▶ _DIRECTIONS_: An exact copy of all the lines below is required, with every image left out.

Collected data:
[Start of Attachment]

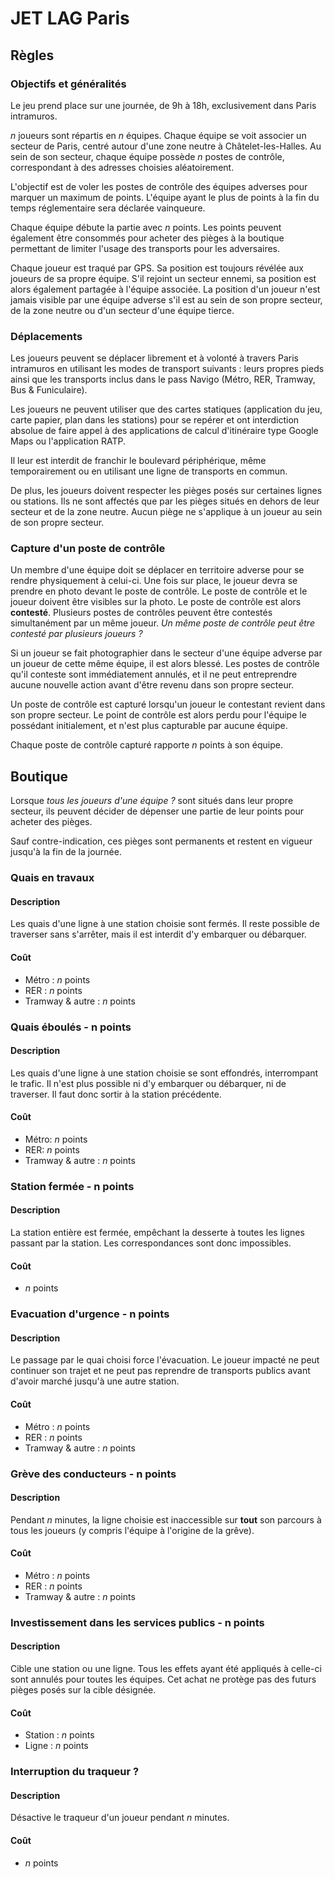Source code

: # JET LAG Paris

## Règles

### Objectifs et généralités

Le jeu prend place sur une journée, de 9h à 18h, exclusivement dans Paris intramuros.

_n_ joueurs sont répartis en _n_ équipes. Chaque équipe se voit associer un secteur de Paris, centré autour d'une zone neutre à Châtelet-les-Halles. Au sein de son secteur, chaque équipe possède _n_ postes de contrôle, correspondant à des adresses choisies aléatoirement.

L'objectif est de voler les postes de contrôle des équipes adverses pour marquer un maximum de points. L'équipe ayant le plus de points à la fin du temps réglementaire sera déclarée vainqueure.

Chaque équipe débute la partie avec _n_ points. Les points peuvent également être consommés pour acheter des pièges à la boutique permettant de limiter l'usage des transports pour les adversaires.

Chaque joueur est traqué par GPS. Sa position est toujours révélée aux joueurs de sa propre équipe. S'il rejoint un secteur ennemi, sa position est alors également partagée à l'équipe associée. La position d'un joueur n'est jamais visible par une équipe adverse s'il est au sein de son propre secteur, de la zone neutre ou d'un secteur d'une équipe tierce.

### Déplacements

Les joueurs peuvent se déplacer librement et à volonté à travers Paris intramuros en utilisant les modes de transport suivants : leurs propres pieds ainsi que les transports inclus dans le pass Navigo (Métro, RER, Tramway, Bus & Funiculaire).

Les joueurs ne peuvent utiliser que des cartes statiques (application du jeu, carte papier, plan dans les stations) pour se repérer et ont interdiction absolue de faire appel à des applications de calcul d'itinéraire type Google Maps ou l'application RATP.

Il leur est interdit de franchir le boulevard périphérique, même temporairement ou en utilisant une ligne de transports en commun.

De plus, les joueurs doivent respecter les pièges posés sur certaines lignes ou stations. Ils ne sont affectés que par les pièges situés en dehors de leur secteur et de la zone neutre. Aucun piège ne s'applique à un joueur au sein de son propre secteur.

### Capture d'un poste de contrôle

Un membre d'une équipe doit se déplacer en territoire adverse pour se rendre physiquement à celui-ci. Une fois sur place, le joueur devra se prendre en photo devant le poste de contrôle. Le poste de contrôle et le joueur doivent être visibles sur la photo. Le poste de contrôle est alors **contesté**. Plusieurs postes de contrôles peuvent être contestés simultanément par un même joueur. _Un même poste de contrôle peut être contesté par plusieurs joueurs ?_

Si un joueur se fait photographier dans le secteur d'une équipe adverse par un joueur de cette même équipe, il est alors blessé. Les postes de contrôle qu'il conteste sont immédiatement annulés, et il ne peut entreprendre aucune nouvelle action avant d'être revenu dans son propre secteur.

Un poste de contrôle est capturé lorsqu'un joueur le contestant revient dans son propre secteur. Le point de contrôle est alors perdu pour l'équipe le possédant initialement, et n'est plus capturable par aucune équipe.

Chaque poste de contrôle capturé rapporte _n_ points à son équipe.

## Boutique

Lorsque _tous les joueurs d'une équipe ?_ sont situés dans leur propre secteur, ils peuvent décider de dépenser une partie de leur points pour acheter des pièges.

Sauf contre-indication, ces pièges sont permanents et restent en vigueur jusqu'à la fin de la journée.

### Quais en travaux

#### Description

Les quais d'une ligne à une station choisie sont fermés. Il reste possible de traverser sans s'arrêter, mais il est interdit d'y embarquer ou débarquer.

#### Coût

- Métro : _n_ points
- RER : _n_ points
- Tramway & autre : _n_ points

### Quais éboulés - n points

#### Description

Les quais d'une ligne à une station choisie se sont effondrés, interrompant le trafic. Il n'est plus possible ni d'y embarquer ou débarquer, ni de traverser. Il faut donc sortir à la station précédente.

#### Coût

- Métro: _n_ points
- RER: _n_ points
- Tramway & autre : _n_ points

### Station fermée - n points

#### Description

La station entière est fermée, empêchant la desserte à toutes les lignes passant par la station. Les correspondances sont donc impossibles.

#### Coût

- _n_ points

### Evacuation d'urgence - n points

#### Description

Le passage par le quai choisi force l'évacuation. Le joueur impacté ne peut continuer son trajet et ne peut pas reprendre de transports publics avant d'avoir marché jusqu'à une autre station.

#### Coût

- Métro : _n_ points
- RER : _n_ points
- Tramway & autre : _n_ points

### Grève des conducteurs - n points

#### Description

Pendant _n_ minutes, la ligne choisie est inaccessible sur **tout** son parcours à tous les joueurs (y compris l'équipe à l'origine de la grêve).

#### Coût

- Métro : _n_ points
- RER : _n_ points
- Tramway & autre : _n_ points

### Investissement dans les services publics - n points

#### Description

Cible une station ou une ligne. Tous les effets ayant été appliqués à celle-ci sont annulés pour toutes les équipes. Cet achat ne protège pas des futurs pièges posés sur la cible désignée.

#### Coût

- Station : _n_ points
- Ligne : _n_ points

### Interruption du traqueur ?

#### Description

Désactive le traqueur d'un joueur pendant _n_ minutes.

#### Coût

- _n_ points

[End of Attachment]

▶ _SOLUTION FOR THIS TASK_:
Source code

: # JET LAG Paris

## Règles

### Objectifs et généralités

Le jeu prend place sur une journée, de 9h à 18h, exclusivement dans Paris intramuros.

_n_ joueurs sont répartis en _n_ équipes. Chaque équipe se voit associer un secteur de Paris, centré autour d'une zone neutre à Châtelet-les-Halles. Au sein de son secteur, chaque équipe possède _n_ postes de contrôle, correspondant à des adresses choisies aléatoirement.

L'objectif est de voler les postes de contrôle des équipes adverses pour marquer un maximum de points. L'équipe ayant le plus de points à la fin du temps réglementaire sera déclarée vainqueure.

Chaque équipe débute la partie avec _n_ points. Les points peuvent également être consommés pour acheter des pièges à la boutique permettant de limiter l'usage des transports pour les adversaires.

Chaque joueur est traqué par GPS. Sa position est toujours révélée aux joueurs de sa propre équipe. S'il rejoint un secteur ennemi, sa position est alors également partagée à l'équipe associée. La position d'un joueur n'est jamais visible par une équipe adverse s'il est au sein de son propre secteur, de la zone neutre ou d'un secteur d'une équipe tierce.

### Déplacements

Les joueurs peuvent se déplacer librement et à volonté à travers Paris intramuros en utilisant les modes de transport suivants : leurs propres pieds ainsi que les transports inclus dans le pass Navigo (Métro, RER, Tramway, Bus & Funiculaire).

Les joueurs ne peuvent utiliser que des cartes statiques (application du jeu, carte papier, plan dans les stations) pour se repérer et ont interdiction absolue de faire appel à des applications de calcul d'itinéraire type Google Maps ou l'application RATP.

Il leur est interdit de franchir le boulevard périphérique, même temporairement ou en utilisant une ligne de transports en commun.

De plus, les joueurs doivent respecter les pièges posés sur certaines lignes ou stations. Ils ne sont affectés que par les pièges situés en dehors de leur secteur et de la zone neutre. Aucun piège ne s'applique à un joueur au sein de son propre secteur.

### Capture d'un poste de contrôle

Un membre d'une équipe doit se déplacer en territoire adverse pour se rendre physiquement à celui-ci. Une fois sur place, le joueur devra se prendre en photo devant le poste de contrôle. Le poste de contrôle et le joueur doivent être visibles sur la photo. Le poste de contrôle est alors **contesté**. Plusieurs postes de contrôles peuvent être contestés simultanément par un même joueur. _Un même poste de contrôle peut être contesté par plusieurs joueurs ?_

Si un joueur se fait photographier dans le secteur d'une équipe adverse par un joueur de cette même équipe, il est alors blessé. Les postes de contrôle qu'il conteste sont immédiatement annulés, et il ne peut entreprendre aucune nouvelle action avant d'être revenu dans son propre secteur.

Un poste de contrôle est capturé lorsqu'un joueur le contestant revient dans son propre secteur. Le point de contrôle est alors perdu pour l'équipe le possédant initialement, et n'est plus capturable par aucune équipe.

Chaque poste de contrôle capturé rapporte _n_ points à son équipe.

## Boutique

Lorsque _tous les joueurs d'une équipe ?_ sont situés dans leur propre secteur, ils peuvent décider de dépenser une partie de leur points pour acheter des pièges.

Sauf contre-indication, ces pièges sont permanents et restent en vigueur jusqu'à la fin de la journée.

### Quais en travaux

#### Description

Les quais d'une ligne à une station choisie sont fermés. Il reste possible de traverser sans s'arrêter, mais il est interdit d'y embarquer ou débarquer.

#### Coût

- Métro : _n_ points
- RER : _n_ points
- Tramway & autre : _n_ points

### Quais éboulés - n points

#### Description

Les quais d'une ligne à une station choisie se sont effondrés, interrompant le trafic. Il n'est plus possible ni d'y embarquer ou débarquer, ni de traverser. Il faut donc sortir à la station précédente.

#### Coût

- Métro: _n_ points
- RER: _n_ points
- Tramway & autre : _n_ points

### Station fermée - n points

#### Description

La station entière est fermée, empêchant la desserte à toutes les lignes passant par la station. Les correspondances sont donc impossibles.

#### Coût

- _n_ points

### Evacuation d'urgence - n points

#### Description

Le passage par le quai choisi force l'évacuation. Le joueur impacté ne peut continuer son trajet et ne peut pas reprendre de transports publics avant d'avoir marché jusqu'à une autre station.

#### Coût

- Métro : _n_ points
- RER : _n_ points
- Tramway & autre : _n_ points

### Grève des conducteurs - n points

#### Description

Pendant _n_ minutes, la ligne choisie est inaccessible sur **tout** son parcours à tous les joueurs (y compris l'équipe à l'origine de la grêve).

#### Coût

- Métro : _n_ points
- RER : _n_ points
- Tramway & autre : _n_ points

### Investissement dans les services publics - n points

#### Description

Cible une station ou une ligne. Tous les effets ayant été appliqués à celle-ci sont annulés pour toutes les équipes. Cet achat ne protège pas des futurs pièges posés sur la cible désignée.

#### Coût

- Station : _n_ points
- Ligne : _n_ points

### Interruption du traqueur ?

#### Description

Désactive le traqueur d'un joueur pendant _n_ minutes.

#### Coût

- _n_ points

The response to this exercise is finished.